DATA FOR ANALYSIS START

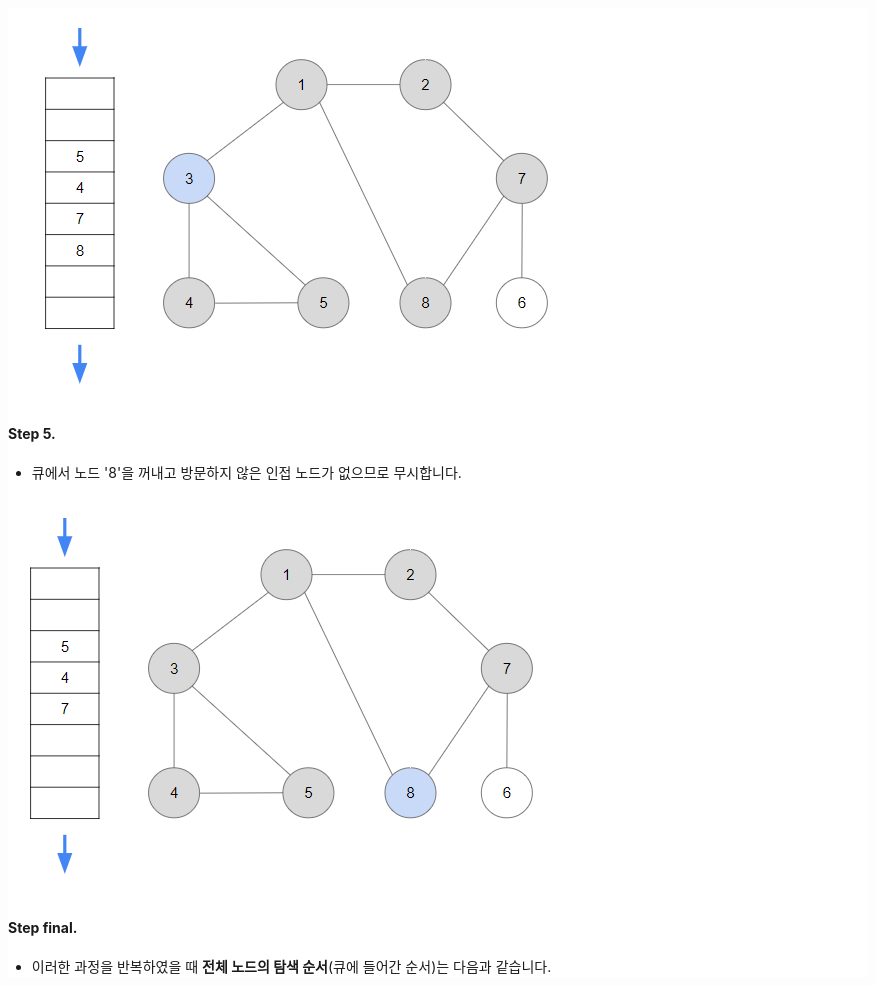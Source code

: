 ![](assets/08_DFS&BFS_img-%20(12).png)

#### Step 5.
- 큐에서 노드 '8'을 꺼내고 방문하지 않은 인접 노드가 없으므로 무시합니다.

![](assets/08_DFS&BFS_img-%20(13).png)

#### Step final.
- 이러한 과정을 반복하였을 때 **전체 노드의 탐색 순서**(큐에 들어간 순서)는 다음과 같습니다.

DATA FOR ANALYSIS END

TASK INSTRUCTIONS
Starting from the line with "#### Step 5.", write out every remaining line of the data above exactly, the final line included, and nothing before it.

EXERCISE RESPONSE
#### Step 5.
- 큐에서 노드 '8'을 꺼내고 방문하지 않은 인접 노드가 없으므로 무시합니다.

![](assets/08_DFS&BFS_img-%20(13).png)

#### Step final.
- 이러한 과정을 반복하였을 때 **전체 노드의 탐색 순서**(큐에 들어간 순서)는 다음과 같습니다.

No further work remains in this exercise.